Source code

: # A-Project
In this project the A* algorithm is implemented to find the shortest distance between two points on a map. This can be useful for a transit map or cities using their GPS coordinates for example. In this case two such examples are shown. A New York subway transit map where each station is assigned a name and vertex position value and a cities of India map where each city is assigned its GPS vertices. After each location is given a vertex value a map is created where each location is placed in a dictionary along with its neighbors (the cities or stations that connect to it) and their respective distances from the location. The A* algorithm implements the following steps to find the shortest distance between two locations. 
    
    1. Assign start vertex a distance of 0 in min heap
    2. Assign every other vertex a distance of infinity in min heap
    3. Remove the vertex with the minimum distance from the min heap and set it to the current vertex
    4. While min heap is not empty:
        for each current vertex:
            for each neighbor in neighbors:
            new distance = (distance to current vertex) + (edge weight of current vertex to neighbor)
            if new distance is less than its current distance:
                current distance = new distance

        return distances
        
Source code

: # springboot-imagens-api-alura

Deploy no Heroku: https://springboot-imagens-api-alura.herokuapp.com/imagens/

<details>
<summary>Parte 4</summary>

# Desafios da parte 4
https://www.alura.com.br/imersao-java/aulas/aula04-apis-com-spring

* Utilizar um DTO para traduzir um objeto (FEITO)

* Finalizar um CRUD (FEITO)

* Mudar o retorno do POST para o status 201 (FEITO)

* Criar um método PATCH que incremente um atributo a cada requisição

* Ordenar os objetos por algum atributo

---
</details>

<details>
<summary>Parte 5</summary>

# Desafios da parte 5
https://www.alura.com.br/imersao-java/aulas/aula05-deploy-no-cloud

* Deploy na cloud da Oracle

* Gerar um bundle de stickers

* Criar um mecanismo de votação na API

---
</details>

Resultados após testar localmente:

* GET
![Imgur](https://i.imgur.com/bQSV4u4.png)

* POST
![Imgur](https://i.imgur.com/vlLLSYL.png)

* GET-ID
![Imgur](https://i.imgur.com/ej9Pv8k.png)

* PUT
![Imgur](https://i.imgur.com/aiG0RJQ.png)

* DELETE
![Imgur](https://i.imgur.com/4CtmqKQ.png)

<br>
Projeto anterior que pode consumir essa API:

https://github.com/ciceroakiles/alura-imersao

◆ **Instructions to follow**
Return the total number of lines in the records that contain "heap", without any explanation.

◆ **Solution**
4